◆ **Task item**
Could you set down the lines from the first line of the entries below through the line with "here we will", exactly and with no pictures?

= = = =

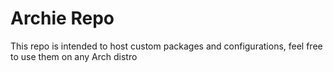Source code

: # Archie Repo
This repo is intended to host custom packages and configurations, feel free to use them on any Arch distro
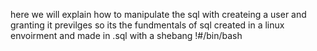 here we will explain how to manipulate the sql with createing a user and granting it previlges so its the fundmentals of sql
created in a linux envoirment and made in .sql with a shebang !#/bin/bash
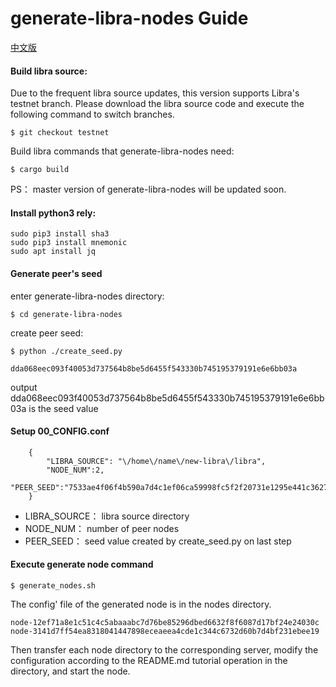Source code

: 
# generate-libra-nodes Guide

[中文版](README_cn.md)


#### Build libra source:

Due to the frequent libra source updates, this version supports Libra's testnet branch. Please download the libra source code and execute the following command to switch branches.


    $ git checkout testnet

Build libra commands that  generate-libra-nodes need:

    $ cargo build

PS： master version of generate-libra-nodes will be updated soon.


#### Install python3 rely:

	sudo pip3 install sha3
	sudo pip3 install mnemonic
	sudo apt install jq

#### Generate peer's seed

enter generate-libra-nodes directory:

    $ cd generate-libra-nodes

create peer seed:

	$ python ./create_seed.py
	
	dda068eec093f40053d737564b8be5d6455f543330b745195379191e6e6bb03a

output dda068eec093f40053d737564b8be5d6455f543330b745195379191e6e6bb03a is the seed value

#### Setup 00_CONFIG.conf

        {
            "LIBRA_SOURCE": "\/home\/name\/new-libra\/libra",
            "NODE_NUM":2,
            "PEER_SEED":"7533ae4f06f4b590a7d4c1ef06ca59998fc5f2f20731e1295e441c36277d4e32"
        }


- LIBRA_SOURCE： libra source directory
- NODE_NUM： number of peer nodes
- PEER_SEED： seed value created by create_seed.py on last step

#### Execute generate node command 

	$ generate_nodes.sh

The config' file of the generated node is in the nodes directory.

    node-12ef71a8e1c51c4c5abaaabc7d76be85296dbed6632f8f6087d17bf24e24030c
    node-3141d7ff54ea8318041447898eceaeea4cde1c344c6732d60b7d4bf231ebee19

Then transfer each node directory to the corresponding server, modify the configuration according to the README.md tutorial operation in the directory, and start the node.


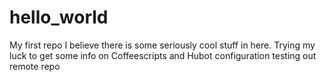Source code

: # hello_world
My first repo
I believe there is some seriously cool stuff in here. Trying my luck to get some info on Coffeescripts and Hubot
configuration
testing out remote repo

= = = =

◆ **The completed task**
Source code

: # Archie Repo
This repo is intended to host custom packages and configurations, feel free to use them on any Arch distro
 here we will explain how to manipulate the sql with createing a user and granting it previlges so its the fundmentals of sql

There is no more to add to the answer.